**TASK INSTRUCTIONS**
What lines of the material below hold the string "before"? Copy them out.

**EXCERPTED DATA**
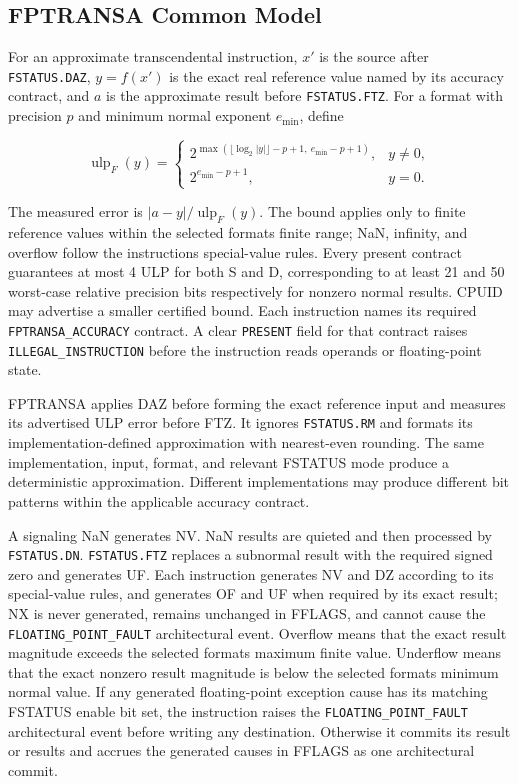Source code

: \subsection{FPTRANSA Common Model}\label{section:fptransa-common-model}
For an approximate transcendental instruction, $x'$ is the source after \texttt{FSTATUS.DAZ}, $y=f(x')$ is the
exact real reference value named by its accuracy contract, and $a$ is the approximate result before
\texttt{FSTATUS.FTZ}. For a format with precision $p$ and minimum normal exponent $e_{\min}$, define

\[
  \operatorname{ulp}_F(y) =
  \begin{cases}
    2^{\max(\lfloor\log_2 |y|\rfloor-p+1,\ e_{\min}-p+1)}, & y\ne0,\\
    2^{e_{\min}-p+1}, & y=0.
  \end{cases}
\]

The measured error is $|a-y|/\operatorname{ulp}_F(y)$. The bound applies only to finite reference values within
the selected format\textquotesingle{}s finite range; NaN, infinity, and overflow follow the instruction\textquotesingle{}s special-value rules.
Every present contract guarantees at most 4 ULP for both S and D, corresponding to at least 21 and 50 worst-case
relative precision bits respectively for nonzero normal results. CPUID may advertise a smaller certified bound.
Each instruction names its required \texttt{FPTRANSA\_ACCURACY} contract. A clear \texttt{PRESENT} field for that
contract raises \texttt{ILLEGAL\_INSTRUCTION} before the instruction reads operands or floating-point state.

FPTRANSA applies DAZ before forming the exact reference input and measures its advertised ULP error before FTZ.
It ignores \texttt{FSTATUS.RM} and formats its implementation-defined approximation with nearest-even rounding.
The same implementation, input, format, and relevant FSTATUS mode produce a deterministic approximation.
Different implementations may produce different bit patterns within the applicable accuracy contract.

A signaling NaN generates NV. NaN results are quieted and then processed by \texttt{FSTATUS.DN}.
\texttt{FSTATUS.FTZ} replaces a subnormal result with the required signed zero and generates UF. Each instruction
generates NV and DZ according to its special-value rules, and generates OF and UF when required by its exact result;
NX is never generated, remains unchanged in FFLAGS, and cannot cause the \texttt{FLOATING\_POINT\_FAULT}
architectural event. Overflow means that the exact result magnitude exceeds the selected
format\textquotesingle{}s maximum finite value. Underflow means that the exact nonzero result magnitude is below the selected format\textquotesingle{}s
minimum normal value. If any generated floating-point exception cause has its matching FSTATUS enable bit set, the
instruction raises the \texttt{FLOATING\_POINT\_FAULT} architectural event before writing any destination. Otherwise
it commits its result or results and accrues the generated causes in FFLAGS as one architectural commit.

\clearpage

**THE ANSWER**
exact real reference value named by its accuracy contract, and $a$ is the approximate result before
contract raises \texttt{ILLEGAL\_INSTRUCTION} before the instruction reads operands or floating-point state.
FPTRANSA applies DAZ before forming the exact reference input and measures its advertised ULP error before FTZ.
instruction raises the \texttt{FLOATING\_POINT\_FAULT} architectural event before writing any destination. Otherwise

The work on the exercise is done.